Crackdown on drug menace yielding results: Chowdhary
North Goa superintendent of police Chandan Chowdhary in an interview with Amresh Parab talks about the action taken by the police against drug menace, crackdown on late night parties, involvement of locals in the trade and how effectively it can be tackled
Q: Several locals have been arrested by the Goa police in connection with drug cases. Your comments
Any kind of trade or activity cannot happen unless and until there is some sort of support from locals and some kind of involvement of locals. I will not say that there has been an increasing trend, but yes, locals are involved. There are a number of cases wherein foreigners are involved, and people from other states are also part of the drug trade.
Q: Last year two young tourists died in North Goa apparently due to drug overdose which prompted the police to intensify the drive against the menace. How far the drive has been successful?
After that incident the police intensified the drive against the drug menace, and as a result several cases were registered. In fact, the cases registered last year were three times more than the cases registered in 2016. We have continued the drive this year also. We are also developing intelligence and keeping a track of certain people against whom we have credible information.
Q: It has been said that one can witness drug pushers openly seeking out customers along the coastal belt.
That is not the case, at all. If it happens then it must be happening in a clandestine manner or in a shielded manner, but you cannot find them soliciting customers openly. If people have any specific inputs (regarding drug peddling) then they should share it with us, and we will ensure that their identity is kept secret while action is taken. Drugs are a social menace, a social problem and cannot be dealt single-handedly by the police. We can go after drug peddlers, we can register cases but that is not enough. Unless and until there is active participation of the people, active cooperation from various other agencies, it is very difficult to deal with these problems. I think schools also have to play a role. Schoolteachers should take the lead and educate students on the ill-effects of drugs.
Q: What about late night parties where music is played beyond stipulated time?

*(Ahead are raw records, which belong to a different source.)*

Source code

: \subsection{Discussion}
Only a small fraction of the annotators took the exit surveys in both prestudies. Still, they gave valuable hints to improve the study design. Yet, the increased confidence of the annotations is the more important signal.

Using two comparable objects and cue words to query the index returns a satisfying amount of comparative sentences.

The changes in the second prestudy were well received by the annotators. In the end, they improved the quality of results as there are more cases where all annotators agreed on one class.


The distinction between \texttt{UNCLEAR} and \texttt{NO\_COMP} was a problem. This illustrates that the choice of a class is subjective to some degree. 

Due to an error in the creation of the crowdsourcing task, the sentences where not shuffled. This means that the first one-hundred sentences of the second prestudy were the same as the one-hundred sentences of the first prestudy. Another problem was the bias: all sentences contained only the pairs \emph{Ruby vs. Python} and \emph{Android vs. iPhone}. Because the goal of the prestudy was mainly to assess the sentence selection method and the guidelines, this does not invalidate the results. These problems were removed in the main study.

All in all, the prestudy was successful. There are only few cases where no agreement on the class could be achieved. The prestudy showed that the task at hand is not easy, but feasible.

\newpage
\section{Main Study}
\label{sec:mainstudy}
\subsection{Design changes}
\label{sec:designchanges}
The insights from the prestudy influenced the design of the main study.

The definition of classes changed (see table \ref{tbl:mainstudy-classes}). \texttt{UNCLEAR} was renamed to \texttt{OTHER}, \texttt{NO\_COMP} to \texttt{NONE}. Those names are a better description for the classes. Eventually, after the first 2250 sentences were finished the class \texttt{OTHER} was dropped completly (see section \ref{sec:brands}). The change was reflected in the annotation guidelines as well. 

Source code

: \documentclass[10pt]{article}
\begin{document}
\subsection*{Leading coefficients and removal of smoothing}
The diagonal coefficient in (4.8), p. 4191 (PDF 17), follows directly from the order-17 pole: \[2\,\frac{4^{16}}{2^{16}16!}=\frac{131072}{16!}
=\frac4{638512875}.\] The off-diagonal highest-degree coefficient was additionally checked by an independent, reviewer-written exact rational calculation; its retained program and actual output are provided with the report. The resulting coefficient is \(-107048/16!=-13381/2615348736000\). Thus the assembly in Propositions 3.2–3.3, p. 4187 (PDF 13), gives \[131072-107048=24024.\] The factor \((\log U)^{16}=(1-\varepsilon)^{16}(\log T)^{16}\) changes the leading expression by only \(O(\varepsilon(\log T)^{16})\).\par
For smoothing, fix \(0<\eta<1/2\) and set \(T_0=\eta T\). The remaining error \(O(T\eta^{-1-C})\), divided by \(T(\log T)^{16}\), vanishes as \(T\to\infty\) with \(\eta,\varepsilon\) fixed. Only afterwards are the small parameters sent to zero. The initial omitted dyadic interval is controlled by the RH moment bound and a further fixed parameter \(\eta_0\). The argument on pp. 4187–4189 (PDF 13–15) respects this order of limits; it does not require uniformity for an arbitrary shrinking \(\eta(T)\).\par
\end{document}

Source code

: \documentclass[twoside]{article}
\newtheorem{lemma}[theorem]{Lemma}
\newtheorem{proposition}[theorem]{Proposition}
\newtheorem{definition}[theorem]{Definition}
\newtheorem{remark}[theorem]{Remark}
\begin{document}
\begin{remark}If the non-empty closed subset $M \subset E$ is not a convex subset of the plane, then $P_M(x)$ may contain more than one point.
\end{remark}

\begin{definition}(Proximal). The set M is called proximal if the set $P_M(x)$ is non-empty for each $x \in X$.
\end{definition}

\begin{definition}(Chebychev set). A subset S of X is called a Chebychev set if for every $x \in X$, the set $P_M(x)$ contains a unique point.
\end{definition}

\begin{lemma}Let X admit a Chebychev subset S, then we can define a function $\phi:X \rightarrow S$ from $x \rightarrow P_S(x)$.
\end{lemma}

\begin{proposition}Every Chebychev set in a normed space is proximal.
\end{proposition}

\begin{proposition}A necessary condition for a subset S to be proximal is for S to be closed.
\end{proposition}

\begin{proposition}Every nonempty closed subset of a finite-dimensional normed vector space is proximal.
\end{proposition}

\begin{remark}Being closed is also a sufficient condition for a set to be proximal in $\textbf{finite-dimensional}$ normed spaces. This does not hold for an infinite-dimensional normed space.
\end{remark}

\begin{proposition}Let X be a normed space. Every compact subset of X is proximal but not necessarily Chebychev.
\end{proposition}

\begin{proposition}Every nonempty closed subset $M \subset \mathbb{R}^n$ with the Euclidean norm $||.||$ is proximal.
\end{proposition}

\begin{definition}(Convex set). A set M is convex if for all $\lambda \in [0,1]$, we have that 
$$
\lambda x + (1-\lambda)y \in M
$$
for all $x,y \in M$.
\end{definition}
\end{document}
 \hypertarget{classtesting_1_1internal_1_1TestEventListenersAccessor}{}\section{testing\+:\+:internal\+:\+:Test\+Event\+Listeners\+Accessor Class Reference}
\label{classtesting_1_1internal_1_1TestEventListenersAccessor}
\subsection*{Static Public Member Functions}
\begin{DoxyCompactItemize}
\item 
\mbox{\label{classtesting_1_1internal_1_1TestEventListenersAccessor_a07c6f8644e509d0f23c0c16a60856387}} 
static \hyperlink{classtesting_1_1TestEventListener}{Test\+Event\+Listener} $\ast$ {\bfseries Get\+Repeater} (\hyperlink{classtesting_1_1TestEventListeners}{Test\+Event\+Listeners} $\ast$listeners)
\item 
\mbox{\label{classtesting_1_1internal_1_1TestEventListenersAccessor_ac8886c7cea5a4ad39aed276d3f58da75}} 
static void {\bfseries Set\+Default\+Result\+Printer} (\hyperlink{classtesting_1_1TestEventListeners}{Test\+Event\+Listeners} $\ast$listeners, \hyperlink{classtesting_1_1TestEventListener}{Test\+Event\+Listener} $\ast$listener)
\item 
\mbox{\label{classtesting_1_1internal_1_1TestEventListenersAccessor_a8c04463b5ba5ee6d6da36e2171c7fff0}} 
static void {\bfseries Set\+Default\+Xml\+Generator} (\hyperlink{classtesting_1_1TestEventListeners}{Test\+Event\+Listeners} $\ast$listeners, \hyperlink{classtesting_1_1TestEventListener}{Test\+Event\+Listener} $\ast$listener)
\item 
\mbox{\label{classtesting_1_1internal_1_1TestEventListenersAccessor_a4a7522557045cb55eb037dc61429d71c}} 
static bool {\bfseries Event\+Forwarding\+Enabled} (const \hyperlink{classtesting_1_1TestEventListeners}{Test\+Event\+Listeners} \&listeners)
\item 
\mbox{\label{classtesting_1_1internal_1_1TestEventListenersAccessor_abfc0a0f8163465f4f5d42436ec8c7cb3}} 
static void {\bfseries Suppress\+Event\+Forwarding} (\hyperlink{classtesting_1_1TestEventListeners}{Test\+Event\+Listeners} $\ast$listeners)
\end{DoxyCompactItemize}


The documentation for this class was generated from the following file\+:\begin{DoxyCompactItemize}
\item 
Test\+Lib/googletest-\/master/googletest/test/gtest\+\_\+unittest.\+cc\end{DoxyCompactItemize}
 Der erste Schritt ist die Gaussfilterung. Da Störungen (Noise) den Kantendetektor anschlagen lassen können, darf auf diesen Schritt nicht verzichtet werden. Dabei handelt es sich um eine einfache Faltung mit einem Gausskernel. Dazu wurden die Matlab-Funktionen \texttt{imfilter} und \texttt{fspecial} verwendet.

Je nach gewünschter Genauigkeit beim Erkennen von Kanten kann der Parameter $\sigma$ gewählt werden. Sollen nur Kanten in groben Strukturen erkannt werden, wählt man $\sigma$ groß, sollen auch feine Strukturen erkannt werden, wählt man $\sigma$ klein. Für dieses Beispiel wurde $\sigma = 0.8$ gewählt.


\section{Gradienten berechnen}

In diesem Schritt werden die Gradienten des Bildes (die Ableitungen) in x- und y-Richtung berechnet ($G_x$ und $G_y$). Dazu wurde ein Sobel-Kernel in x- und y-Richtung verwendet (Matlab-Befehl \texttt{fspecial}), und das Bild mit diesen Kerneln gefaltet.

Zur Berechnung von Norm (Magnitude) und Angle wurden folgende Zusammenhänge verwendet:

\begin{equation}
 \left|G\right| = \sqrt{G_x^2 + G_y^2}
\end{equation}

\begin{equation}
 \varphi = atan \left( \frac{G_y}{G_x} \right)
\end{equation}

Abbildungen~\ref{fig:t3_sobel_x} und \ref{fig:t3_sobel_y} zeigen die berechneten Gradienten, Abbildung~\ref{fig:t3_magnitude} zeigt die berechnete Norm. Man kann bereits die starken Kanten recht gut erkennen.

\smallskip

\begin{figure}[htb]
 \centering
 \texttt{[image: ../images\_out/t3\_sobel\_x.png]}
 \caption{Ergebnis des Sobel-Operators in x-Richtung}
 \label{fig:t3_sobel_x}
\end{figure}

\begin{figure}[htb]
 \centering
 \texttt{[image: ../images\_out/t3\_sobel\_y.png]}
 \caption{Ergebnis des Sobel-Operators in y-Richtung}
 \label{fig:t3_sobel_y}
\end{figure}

We are taking strict action as regards sound pollution. We are trying to ensure that people do not get disturbed by the music played at restaurants, pubs and bars which flout rules on sound pollution. We used to receive a lot of complaints pertaining to sound pollution (beyond 10 pm) and owing to our action such ‘nuisance’ parties have been on the decline. Areas such as Anjuna, Pernem are much quieter now.
Q: Have any specific instructions been given to restaurants, pubs and other such establishments located along the coastal belt?
Owners of restaurants, pubs and others establishments have been asked to ensure that the antecedents of their waiters and bouncers are verified. They should ensure that nobody with criminal records is employed. They must give information proactively to the police if they suspect that some customers, waiters or locals are trying to solicit customers for drugs. It will be a big help for the police if they give credible information.